Five years on, the results of that experiment are all around us. From free schools left to invent themselves in barely converted buildings, to the micromanagement of poor homes via the bedroom tax; from the brave challenge to Tory traditionalism of same-sex marriage, to the tabloid-pandering of the welfare cap; from a sudden and vast reorganisation of the NHS to almost a million public sector job cuts; from promises kept on austerity-busting benefit increases for pensioners, to promises broken over tripled tuition fees for students; from the lavish Help to Buy scheme for homeowners to a reduction of a fifth in the disability living allowance; from record levels of employment to the proliferation of zero-hours contracts; from the sell-off of the Royal Mail to the closure of the Forensic Science Service; from the 2012 cut in the top rate of tax for the richest quarter of a million earners, to the half a million Britons, at least, who used food banks in the financial year 2014-15 – in these and a blur of other ways, the coalition has reshaped Britain, patchily but profoundly.

“If anything, the cuts have been larger than we expected in 2010,” says Gemma Tetlow of the independent and respected Institute for Fiscal Studies. “We’ve seen cuts of up to a third in unprotected areas, such as local government. There hasn’t been a period since the second world war where we’ve seen cuts on this scale or for this long. And if anything, government departments have underspent their [reduced] budgets. The composition of what the state does now is very different from at the start of the parliament.” With spending on the NHS, schools and pensioners pointedly exempted by the coalition from some or all of its cuts, since 2010 the outline of a much more minimal state than Britons have been used to since the 1940s, providing for citizens’ basic education, health and old age but not much else – the sort of state of use to wealthy Conservatives such as Cameron himself – has gradually become discernible.

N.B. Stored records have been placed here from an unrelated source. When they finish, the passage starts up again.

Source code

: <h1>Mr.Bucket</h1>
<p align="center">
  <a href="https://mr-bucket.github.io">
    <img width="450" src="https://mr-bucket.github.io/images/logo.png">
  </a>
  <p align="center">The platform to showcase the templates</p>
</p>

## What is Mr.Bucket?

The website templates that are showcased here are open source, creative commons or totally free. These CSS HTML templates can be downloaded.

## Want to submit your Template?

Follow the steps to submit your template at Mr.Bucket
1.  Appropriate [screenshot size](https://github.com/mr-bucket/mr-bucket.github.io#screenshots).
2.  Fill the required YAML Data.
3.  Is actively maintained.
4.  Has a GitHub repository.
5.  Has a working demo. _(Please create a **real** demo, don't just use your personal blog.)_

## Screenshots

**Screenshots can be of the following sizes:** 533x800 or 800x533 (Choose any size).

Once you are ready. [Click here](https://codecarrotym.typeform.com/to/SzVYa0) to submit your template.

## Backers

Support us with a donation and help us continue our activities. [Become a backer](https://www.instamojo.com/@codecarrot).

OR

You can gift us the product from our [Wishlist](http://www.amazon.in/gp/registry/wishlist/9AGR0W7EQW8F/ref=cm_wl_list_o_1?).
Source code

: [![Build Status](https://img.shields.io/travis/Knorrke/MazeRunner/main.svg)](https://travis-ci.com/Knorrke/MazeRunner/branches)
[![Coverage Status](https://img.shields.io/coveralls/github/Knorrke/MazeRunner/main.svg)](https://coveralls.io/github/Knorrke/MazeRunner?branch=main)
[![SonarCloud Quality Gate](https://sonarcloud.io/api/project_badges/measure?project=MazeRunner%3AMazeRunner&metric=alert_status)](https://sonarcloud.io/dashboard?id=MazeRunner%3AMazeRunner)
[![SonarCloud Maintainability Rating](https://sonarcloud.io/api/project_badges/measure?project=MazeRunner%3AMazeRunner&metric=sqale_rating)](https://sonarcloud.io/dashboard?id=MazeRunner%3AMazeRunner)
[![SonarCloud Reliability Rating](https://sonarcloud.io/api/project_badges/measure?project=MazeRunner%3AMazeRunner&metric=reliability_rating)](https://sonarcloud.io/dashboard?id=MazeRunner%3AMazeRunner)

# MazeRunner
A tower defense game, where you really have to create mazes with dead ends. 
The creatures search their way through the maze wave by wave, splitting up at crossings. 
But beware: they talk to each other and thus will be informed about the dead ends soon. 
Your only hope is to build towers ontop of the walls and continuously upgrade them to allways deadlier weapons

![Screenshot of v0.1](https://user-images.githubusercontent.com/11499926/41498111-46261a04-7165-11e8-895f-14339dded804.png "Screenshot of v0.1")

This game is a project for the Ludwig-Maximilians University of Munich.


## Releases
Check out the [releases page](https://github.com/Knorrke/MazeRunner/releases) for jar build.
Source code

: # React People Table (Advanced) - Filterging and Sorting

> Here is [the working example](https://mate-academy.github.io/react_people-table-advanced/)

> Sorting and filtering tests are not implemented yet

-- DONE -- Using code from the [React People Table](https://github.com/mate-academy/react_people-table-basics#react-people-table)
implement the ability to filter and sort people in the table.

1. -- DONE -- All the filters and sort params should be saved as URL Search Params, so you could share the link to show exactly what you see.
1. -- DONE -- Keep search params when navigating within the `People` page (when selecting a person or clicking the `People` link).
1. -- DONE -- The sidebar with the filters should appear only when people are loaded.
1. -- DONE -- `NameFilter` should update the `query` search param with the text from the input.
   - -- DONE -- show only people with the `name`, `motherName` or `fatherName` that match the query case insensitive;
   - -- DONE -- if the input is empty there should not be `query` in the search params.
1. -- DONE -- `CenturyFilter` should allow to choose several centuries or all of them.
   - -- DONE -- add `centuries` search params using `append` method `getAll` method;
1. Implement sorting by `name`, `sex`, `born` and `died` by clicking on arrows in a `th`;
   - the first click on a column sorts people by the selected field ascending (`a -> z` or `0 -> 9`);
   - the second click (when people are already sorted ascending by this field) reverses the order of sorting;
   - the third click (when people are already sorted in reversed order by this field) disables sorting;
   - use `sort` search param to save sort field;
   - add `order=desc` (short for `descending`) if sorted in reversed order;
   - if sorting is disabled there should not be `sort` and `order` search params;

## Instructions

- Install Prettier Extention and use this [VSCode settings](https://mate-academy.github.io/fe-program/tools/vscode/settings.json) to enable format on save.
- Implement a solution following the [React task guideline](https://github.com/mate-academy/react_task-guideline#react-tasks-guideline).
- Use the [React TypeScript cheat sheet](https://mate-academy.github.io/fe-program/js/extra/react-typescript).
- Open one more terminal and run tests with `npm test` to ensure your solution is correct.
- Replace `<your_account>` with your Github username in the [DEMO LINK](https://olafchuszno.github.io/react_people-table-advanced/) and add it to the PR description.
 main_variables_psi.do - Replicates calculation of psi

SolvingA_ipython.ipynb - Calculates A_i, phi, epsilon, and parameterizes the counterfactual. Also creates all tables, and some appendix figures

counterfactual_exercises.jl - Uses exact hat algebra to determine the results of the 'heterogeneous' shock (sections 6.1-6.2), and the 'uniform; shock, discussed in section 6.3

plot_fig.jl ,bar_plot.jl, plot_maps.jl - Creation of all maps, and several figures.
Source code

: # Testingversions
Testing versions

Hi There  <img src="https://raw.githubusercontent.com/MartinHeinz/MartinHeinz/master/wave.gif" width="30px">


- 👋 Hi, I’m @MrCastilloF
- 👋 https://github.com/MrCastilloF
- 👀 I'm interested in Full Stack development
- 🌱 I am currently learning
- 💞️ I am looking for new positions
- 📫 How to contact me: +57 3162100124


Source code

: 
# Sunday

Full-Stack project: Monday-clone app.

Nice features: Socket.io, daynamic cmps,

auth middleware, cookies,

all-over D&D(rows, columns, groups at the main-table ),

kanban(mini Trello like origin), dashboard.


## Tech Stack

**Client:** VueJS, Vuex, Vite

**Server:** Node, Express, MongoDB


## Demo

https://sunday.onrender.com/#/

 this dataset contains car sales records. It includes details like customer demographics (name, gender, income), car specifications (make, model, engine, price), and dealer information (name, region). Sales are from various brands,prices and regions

Mike Finn of Liverpool Hope University is co-editor of The Coalition Effect, one of the unusually large number of books – some admiring, some outraged, some baffled – already published about the current government. “The coalition did not turn out to be the weak, vacillating entity many had expected,” he writes. “In truth [it] functioned as a more or less effective legislative machine.”

It is not unusual for Conservative or Conservative-dominated governments to rule Britain with more apparent confidence than Labour ones. In 1997, having won one of the most decisive electoral victories in British history, Tony Blair’s “predominant feeling”, he wrote in his memoirs, “was fear … I realised I knew nothing about how tough [being prime minister] really was, nothing about how government really works, most of all nothing about how I personally would react when the mood turned against me, as I knew it would.” The overwhelmingly rightwing press, the noisy pro-Tory bias of business, the sheer preponderance of Conservative governments since Britain became a democracy – all can cow Labour premiers while making Tories seem born to rule.

But the coalition has been a piece of Downing Street and Whitehall sorcery even by these standards. At the 2010 election, despite standing against Gordon Brown’s exhausted government, and despite maximising their appeal by saying little or nothing about their more contentious plans for Britain such as their upending of the NHS, the Conservatives won a flimsy 36% of the vote – little better than in their general election defeats of 2005, 2001 and 1997. Yet within a fortnight of failing to get a Commons majority, they had published a sweeping 36-page blueprint for how they intended to govern regardless, in alliance with the Liberal Democrats. “This coalition,” announced the foreword, would “completely recast the relationship between people and the state … build a new economy from the rubble of the old … [pursue] sweeping reform of welfare, taxes and schools … [and] extend transparency to every area of public life.”

There was a clear sense at first that this government might not last

Anthony Seldon, The Coalition Effect’s co-editor and the author of well-sourced studies of British governments going back to the 70s, says this hyperactivity was driven by insecurity as well as confidence. “The constant mantra of the Conservatives and Liberal Democrats was, ‘We’ve got to do things quickly. We’ve only got one chance.’ There was a clear sense at first that this government might not last.”

Moreover, “they had had a lot of time to prepare: the Conservatives had been out of power for 13 years, and Cameron had been leader of the opposition for five. There was a lot of pent-up work. There was a lot of detailed planning for what they would do in their first hundred days in power, their first year. And then the Liberal Democrats came in with their own ideas, so you had two lots of ideas competing, two parties wanting to claim the limelight.”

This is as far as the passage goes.